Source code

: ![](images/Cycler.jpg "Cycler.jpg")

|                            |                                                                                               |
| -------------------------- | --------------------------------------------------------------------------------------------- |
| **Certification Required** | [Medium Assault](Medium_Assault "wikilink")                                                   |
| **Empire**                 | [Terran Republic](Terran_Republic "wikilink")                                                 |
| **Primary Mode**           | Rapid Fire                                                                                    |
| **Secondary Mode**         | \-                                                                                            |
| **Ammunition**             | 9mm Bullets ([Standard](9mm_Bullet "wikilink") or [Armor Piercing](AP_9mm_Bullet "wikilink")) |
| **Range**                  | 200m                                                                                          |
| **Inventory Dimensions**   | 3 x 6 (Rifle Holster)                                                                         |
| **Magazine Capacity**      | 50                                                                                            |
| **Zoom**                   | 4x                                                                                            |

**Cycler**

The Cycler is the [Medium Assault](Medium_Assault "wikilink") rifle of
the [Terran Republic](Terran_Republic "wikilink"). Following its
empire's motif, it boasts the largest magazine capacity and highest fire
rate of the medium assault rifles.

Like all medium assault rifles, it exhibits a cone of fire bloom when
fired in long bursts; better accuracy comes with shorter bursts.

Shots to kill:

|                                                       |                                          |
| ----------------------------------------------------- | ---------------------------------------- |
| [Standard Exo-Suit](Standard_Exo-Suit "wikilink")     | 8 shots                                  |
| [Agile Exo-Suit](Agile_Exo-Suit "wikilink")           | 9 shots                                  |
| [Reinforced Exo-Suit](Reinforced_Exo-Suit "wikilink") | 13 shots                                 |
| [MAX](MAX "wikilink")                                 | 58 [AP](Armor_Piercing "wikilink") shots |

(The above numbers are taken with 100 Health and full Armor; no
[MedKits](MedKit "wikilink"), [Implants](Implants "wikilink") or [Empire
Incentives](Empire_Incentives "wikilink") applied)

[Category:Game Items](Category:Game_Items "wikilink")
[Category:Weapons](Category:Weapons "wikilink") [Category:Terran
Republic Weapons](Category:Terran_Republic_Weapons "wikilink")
______
Copy the listing word for word, leaving nothing out.

Source code

: ![](images/Cycler.jpg "Cycler.jpg")

|                            |                                                                                               |
| -------------------------- | --------------------------------------------------------------------------------------------- |
| **Certification Required** | [Medium Assault](Medium_Assault "wikilink")                                                   |
| **Empire**                 | [Terran Republic](Terran_Republic "wikilink")                                                 |
| **Primary Mode**           | Rapid Fire                                                                                    |
| **Secondary Mode**         | \-                                                                                            |
| **Ammunition**             | 9mm Bullets ([Standard](9mm_Bullet "wikilink") or [Armor Piercing](AP_9mm_Bullet "wikilink")) |
| **Range**                  | 200m                                                                                          |
| **Inventory Dimensions**   | 3 x 6 (Rifle Holster)                                                                         |
| **Magazine Capacity**      | 50                                                                                            |
| **Zoom**                   | 4x                                                                                            |

**Cycler**

The Cycler is the [Medium Assault](Medium_Assault "wikilink") rifle of
the [Terran Republic](Terran_Republic "wikilink"). Following its
empire's motif, it boasts the largest magazine capacity and highest fire
rate of the medium assault rifles.

Like all medium assault rifles, it exhibits a cone of fire bloom when
fired in long bursts; better accuracy comes with shorter bursts.

Shots to kill:

|                                                       |                                          |
| ----------------------------------------------------- | ---------------------------------------- |
| [Standard Exo-Suit](Standard_Exo-Suit "wikilink")     | 8 shots                                  |
| [Agile Exo-Suit](Agile_Exo-Suit "wikilink")           | 9 shots                                  |
| [Reinforced Exo-Suit](Reinforced_Exo-Suit "wikilink") | 13 shots                                 |
| [MAX](MAX "wikilink")                                 | 58 [AP](Armor_Piercing "wikilink") shots |

(The above numbers are taken with 100 Health and full Armor; no
[MedKits](MedKit "wikilink"), [Implants](Implants "wikilink") or [Empire
Incentives](Empire_Incentives "wikilink") applied)

[Category:Game Items](Category:Game_Items "wikilink")
[Category:Weapons](Category:Weapons "wikilink") [Category:Terran
Republic Weapons](Category:Terran_Republic_Weapons "wikilink")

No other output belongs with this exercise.